Lächelnd nahm der König einen Schluck roter Flüssigkeit zu sich. „Er war kurz davor, dich anzugreifen, konnte sich aber nicht bewegen."

„Das muss an meinem umwerfenden Aussehen liegen", entgegnete sie eisern. Auf keinen Fall wollte sie preisgeben, was sie getan hatte.

„Jungs." Talisha stand auf. „Muss das wirklich sein? Jeder hat seine Talente. Kilian. Es war unnötig, das Thema auf den Tisch zu bringen. Man könnte meinen, du bist noch immer grün hinter den Ohren." Lächelnd wandte sie sich an Ria. „Verzeih den Jungs ihre Feindseligkeit. Bei denen ist das hoffnungslos."

Ria antwortete ihr mit einem dankbaren Lächeln. „Sag mal, du und dein Mann. Seid ihr auch so... verbunden?"

Eleasars Schwester zwinkerte ihr vergnügt zu. „Ja. Du hast einen wirklich langen Weg vor dir. Aber Lea ist süß. Du musst ihm nur Zeit lassen, das zu zeigen."

„Lea?" Abwartend sah sie zwischen den beiden Geschwistern hin und her. „Und du murrst, weil ich dich Elea nenne? Ich bitte dich."

Seufzend legte er einen Arm um ihre Schulter. „Du hast nicht die Ausrede, meine ältere Schwester zu sein."

Hilfe suchend schaute Ria zu Aram. „Wie nennst du ihn denn? Ihr seid doch eng befreundet."

Abwehrend hob Aram die Hände. „Eleasar. Ganz einfach."

„Komm, er muss doch einen Spitznamen haben."

„Adele und ich haben auch keinen. Genauso wenig wie du", versuchte er erfolglos zu argumentieren.

„Jetzt komm schon. Ich sorge auch dafür, dass du den Tag überlebst."

Das schien ihn nicht wirklich zu überzeugen. „Eleasar ist nachtragend."

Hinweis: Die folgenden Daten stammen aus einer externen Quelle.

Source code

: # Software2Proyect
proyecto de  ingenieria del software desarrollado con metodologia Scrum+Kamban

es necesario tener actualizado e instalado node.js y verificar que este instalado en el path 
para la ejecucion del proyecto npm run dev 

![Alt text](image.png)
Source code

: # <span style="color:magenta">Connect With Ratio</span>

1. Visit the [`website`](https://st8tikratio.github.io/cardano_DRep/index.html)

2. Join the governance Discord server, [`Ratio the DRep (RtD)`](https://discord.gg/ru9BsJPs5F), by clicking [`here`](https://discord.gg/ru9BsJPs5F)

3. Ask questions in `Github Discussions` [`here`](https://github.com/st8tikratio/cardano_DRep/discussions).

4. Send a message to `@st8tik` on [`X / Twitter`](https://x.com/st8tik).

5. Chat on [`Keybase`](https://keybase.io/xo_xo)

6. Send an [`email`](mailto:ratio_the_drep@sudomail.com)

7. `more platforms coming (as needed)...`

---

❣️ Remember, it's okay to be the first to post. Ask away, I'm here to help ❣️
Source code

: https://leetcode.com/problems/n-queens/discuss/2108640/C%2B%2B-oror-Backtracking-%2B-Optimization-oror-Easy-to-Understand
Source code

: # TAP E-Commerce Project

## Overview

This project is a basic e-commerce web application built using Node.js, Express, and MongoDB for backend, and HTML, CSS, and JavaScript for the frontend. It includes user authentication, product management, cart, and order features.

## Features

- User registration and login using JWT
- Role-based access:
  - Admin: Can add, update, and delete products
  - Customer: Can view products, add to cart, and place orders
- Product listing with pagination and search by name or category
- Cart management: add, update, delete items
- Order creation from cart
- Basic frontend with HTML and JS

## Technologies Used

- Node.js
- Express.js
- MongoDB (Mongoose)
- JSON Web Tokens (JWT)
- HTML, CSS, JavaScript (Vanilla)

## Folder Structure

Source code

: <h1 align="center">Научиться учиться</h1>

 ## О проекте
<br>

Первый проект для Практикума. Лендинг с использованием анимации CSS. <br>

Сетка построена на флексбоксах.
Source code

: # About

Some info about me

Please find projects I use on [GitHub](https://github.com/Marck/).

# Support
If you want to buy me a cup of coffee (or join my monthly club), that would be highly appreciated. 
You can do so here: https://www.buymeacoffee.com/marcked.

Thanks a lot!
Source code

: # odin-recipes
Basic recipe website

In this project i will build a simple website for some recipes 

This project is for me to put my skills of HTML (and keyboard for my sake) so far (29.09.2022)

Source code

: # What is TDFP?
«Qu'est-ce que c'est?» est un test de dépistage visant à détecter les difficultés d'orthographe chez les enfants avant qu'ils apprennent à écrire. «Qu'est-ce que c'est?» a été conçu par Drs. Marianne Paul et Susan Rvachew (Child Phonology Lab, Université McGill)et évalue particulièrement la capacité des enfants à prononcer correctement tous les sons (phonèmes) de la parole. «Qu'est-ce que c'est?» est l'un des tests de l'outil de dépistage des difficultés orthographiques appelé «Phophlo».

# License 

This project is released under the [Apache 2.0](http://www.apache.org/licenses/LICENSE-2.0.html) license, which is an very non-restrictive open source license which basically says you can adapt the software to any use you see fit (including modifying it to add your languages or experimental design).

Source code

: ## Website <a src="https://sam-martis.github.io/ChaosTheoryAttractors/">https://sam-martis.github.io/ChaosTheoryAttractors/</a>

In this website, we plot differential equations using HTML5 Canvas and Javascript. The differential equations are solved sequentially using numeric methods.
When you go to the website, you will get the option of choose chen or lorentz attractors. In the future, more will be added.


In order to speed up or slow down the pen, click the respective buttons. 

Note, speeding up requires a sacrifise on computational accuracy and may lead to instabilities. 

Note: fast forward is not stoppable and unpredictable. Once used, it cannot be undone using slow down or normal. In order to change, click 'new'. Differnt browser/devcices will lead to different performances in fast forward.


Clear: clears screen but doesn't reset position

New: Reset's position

Eleasar räusperte sich. „Seid ihr jetzt fertig?" Es passte ihm gar nicht, dass so über ihn geredet wurde.

Der Nachtisch wurde aufgetragen und unterbrach das Herumgeplänkel.

Es war Daniel, der das nächste, unverfängliche Thema ansprach. „Schon aufgeregt auf die ganzen wichtigen Persönlichkeiten, denen du nachher begegnest?"

Mit einem Mal war Ria ihr Appetit vergangen. „Hör bitte auf. Würde Elea mich nicht notfalls dorthin tragen, würde ich mich in der entlegensten Ecke des Hauses verstecken."

Talisha und Sara lachten munter. „Er würde dich finden, Ria." Erklärend tippte Talisha sich an den Kopf. „Das ist einer der Nachteile. Krish war auch fürchterlich aufgeregt, als wir unseren Bund gefeiert haben. Das ist normal."

Ria sagt nichts, sondern konzentrierte sich darauf, ihren Nachtisch hinunter zu schlucken. Sie war nicht nur furchtbar nervös, sie hatte auch Angst, alles falsch zu machen. Schließlich kannte sie sich mit den hiesigen Bräuchen nicht aus. Irgendwann wurde es ihr zu viel. Sie legte das Besteck beiseite und stand auf. „Entschuldigt mich."

Nachdenklich sah Eleasar ihr hinterher. Er spürte ihre große Unsicherheit und die daraus resultierenden, für sie so untypischen Zweifel.

Auch Adele legte ihr Besteck auf den Teller. „Ich geh nach ihr sehen."

„Bleib hier." Entschieden bedeutete er ihr, sich wieder hinzusetzten. „Du findest sie nicht."